[Start of Attachment]

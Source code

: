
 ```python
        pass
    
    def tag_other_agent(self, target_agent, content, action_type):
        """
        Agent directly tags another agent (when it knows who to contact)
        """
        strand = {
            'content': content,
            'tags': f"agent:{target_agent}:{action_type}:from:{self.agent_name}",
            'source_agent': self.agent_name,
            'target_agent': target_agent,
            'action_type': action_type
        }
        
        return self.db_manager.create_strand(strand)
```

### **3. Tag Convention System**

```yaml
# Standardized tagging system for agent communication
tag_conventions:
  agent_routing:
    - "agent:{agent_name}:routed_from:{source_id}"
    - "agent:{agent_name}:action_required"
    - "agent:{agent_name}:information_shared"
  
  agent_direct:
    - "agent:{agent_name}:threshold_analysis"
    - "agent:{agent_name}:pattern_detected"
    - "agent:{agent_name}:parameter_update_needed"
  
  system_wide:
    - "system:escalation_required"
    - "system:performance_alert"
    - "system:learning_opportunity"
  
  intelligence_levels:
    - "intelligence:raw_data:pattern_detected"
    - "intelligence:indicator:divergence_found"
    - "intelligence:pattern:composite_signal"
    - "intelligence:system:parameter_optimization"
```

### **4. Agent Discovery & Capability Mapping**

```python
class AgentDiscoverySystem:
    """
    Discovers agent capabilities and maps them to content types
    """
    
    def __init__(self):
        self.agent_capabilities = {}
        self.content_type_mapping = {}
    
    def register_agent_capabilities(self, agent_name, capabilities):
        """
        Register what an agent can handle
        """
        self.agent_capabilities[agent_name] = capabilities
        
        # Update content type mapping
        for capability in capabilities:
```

[End of Attachment]

> What to do:
Write down all of the listing exactly.

> Exercise answer:
Source code

:
 ```python
        pass
    
    def tag_other_agent(self, target_agent, content, action_type):
        """
        Agent directly tags another agent (when it knows who to contact)
        """
        strand = {
            'content': content,
            'tags': f"agent:{target_agent}:{action_type}:from:{self.agent_name}",
            'source_agent': self.agent_name,
            'target_agent': target_agent,
            'action_type': action_type
        }
        
        return self.db_manager.create_strand(strand)
```

### **3. Tag Convention System**

```yaml
# Standardized tagging system for agent communication
tag_conventions:
  agent_routing:
    - "agent:{agent_name}:routed_from:{source_id}"
    - "agent:{agent_name}:action_required"
    - "agent:{agent_name}:information_shared"
  
  agent_direct:
    - "agent:{agent_name}:threshold_analysis"
    - "agent:{agent_name}:pattern_detected"
    - "agent:{agent_name}:parameter_update_needed"
  
  system_wide:
    - "system:escalation_required"
    - "system:performance_alert"
    - "system:learning_opportunity"
  
  intelligence_levels:
    - "intelligence:raw_data:pattern_detected"
    - "intelligence:indicator:divergence_found"
    - "intelligence:pattern:composite_signal"
    - "intelligence:system:parameter_optimization"
```

### **4. Agent Discovery & Capability Mapping**

```python
class AgentDiscoverySystem:
    """
    Discovers agent capabilities and maps them to content types
    """
    
    def __init__(self):
        self.agent_capabilities = {}
        self.content_type_mapping = {}
    
    def register_agent_capabilities(self, agent_name, capabilities):
        """
        Register what an agent can handle
        """
        self.agent_capabilities[agent_name] = capabilities
        
        # Update content type mapping
        for capability in capabilities:
```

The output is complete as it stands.